Stored data entries:
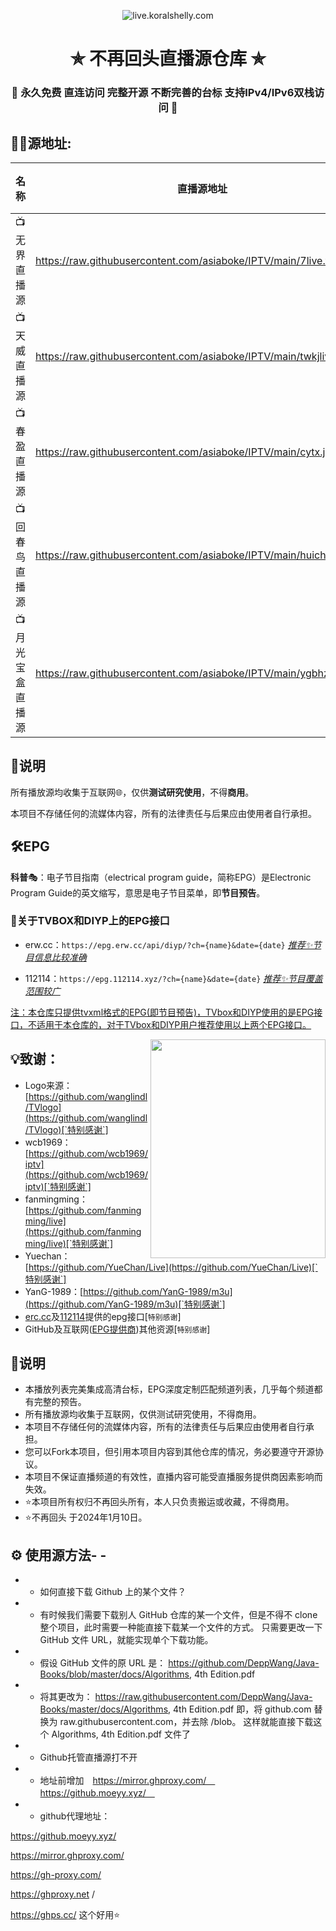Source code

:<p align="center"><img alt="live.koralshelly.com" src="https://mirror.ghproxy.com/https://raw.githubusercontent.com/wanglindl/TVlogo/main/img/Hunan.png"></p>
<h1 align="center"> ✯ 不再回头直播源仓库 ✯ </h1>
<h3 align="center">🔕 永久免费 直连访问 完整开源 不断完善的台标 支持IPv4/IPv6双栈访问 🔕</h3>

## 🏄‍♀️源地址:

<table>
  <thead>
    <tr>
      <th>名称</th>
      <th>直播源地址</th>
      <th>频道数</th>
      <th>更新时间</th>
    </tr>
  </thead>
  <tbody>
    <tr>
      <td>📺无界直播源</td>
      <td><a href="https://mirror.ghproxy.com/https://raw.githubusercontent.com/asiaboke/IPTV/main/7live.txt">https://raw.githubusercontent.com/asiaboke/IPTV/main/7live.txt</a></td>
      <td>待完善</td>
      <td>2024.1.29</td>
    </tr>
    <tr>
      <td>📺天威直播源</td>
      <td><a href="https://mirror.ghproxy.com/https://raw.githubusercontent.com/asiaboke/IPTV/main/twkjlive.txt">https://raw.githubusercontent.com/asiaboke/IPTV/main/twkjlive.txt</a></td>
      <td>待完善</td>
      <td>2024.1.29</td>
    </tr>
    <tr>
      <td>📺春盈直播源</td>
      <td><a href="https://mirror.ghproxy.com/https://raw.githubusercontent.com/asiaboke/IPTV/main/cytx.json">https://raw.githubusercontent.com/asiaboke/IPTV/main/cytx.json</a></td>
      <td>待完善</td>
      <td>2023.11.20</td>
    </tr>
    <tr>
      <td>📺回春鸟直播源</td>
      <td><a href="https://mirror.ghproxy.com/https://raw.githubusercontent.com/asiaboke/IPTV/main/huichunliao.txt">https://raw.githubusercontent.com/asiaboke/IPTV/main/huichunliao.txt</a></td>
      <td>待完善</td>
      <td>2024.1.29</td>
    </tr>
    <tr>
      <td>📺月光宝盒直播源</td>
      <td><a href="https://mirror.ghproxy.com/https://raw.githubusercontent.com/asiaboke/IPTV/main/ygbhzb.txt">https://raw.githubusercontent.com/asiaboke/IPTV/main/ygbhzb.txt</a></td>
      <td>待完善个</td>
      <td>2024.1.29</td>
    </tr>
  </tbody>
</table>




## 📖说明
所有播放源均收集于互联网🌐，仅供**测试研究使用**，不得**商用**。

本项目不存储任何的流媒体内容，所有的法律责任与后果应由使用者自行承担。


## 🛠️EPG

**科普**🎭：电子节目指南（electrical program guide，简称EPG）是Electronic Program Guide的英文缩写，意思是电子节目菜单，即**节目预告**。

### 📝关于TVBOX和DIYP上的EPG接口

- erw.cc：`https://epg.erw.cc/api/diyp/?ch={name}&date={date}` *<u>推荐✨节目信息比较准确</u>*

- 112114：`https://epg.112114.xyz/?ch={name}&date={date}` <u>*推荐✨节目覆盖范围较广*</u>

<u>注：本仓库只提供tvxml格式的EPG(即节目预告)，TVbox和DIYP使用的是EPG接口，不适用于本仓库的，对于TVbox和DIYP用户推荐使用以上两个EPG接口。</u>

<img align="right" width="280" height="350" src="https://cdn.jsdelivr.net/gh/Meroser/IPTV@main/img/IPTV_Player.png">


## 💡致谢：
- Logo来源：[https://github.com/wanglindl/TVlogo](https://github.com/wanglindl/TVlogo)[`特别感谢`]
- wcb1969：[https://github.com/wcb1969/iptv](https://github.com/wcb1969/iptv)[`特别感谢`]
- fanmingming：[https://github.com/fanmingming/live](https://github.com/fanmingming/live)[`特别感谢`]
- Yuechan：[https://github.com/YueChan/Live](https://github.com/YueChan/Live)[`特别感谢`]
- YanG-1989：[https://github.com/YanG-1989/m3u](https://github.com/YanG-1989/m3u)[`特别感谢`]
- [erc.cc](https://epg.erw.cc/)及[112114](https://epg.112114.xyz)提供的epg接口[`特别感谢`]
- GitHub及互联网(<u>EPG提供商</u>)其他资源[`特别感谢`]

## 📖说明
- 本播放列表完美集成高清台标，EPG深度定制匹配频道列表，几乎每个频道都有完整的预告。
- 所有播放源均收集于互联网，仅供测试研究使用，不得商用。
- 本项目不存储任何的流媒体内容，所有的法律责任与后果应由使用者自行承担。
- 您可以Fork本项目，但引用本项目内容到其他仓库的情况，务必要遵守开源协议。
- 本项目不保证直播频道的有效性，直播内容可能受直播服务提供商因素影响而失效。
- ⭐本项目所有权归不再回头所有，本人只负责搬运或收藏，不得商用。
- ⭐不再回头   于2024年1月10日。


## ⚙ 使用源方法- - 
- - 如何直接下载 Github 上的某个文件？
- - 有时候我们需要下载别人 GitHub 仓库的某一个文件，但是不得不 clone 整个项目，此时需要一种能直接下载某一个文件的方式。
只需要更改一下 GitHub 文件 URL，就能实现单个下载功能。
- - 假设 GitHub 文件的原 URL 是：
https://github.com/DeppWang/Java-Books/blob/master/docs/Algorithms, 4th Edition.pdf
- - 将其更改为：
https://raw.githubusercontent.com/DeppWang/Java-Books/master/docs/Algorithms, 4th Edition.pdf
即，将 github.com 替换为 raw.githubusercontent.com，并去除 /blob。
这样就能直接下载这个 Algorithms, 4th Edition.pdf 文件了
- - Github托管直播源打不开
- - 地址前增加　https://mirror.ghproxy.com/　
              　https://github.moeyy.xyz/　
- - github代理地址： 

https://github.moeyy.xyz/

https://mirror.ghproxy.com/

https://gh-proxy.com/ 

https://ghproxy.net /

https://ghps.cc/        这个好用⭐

---

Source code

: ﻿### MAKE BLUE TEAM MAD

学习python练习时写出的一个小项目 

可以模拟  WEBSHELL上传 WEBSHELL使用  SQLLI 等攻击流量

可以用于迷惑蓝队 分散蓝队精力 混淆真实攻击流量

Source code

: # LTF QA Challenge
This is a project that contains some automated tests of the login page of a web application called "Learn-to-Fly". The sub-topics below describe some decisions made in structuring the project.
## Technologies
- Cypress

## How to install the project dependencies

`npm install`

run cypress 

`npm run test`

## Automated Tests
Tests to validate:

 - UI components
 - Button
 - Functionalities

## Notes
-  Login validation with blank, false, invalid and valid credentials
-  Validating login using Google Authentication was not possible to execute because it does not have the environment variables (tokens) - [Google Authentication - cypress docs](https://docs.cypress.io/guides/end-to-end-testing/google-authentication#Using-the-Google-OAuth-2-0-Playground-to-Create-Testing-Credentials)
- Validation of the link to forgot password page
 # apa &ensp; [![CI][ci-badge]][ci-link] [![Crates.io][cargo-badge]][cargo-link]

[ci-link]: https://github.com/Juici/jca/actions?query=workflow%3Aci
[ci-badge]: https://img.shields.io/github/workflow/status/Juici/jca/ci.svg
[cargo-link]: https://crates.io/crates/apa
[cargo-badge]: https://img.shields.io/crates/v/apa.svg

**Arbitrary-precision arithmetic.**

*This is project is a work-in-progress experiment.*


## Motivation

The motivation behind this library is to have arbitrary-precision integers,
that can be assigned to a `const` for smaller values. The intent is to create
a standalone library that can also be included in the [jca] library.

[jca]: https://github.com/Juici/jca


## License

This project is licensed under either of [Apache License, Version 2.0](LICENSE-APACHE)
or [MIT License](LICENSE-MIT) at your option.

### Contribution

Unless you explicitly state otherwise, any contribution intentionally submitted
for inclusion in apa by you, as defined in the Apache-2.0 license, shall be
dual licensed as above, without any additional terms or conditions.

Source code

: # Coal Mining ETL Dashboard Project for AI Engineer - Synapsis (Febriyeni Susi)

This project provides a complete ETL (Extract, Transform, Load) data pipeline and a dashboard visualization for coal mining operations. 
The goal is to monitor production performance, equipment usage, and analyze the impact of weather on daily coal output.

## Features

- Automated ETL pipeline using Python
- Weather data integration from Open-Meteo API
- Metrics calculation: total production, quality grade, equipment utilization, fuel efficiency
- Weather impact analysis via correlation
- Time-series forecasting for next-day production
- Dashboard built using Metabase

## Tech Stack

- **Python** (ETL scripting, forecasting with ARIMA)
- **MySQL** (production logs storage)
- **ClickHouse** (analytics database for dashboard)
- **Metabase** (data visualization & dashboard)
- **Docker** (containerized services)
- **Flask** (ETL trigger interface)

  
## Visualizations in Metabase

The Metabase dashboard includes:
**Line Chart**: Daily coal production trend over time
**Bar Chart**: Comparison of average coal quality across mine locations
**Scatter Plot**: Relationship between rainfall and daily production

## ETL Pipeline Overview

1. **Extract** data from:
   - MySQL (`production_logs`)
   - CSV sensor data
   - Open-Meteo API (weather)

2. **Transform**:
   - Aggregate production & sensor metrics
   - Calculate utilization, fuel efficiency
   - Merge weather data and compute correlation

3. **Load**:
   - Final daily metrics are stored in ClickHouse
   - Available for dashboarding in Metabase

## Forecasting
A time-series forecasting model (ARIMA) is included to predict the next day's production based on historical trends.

• [To do] Bring together every line in the entries that holds the string "shields".

• [Output for this task]
[ci-badge]: https://img.shields.io/github/workflow/status/Juici/jca/ci.svg
[cargo-badge]: https://img.shields.io/crates/v/apa.svg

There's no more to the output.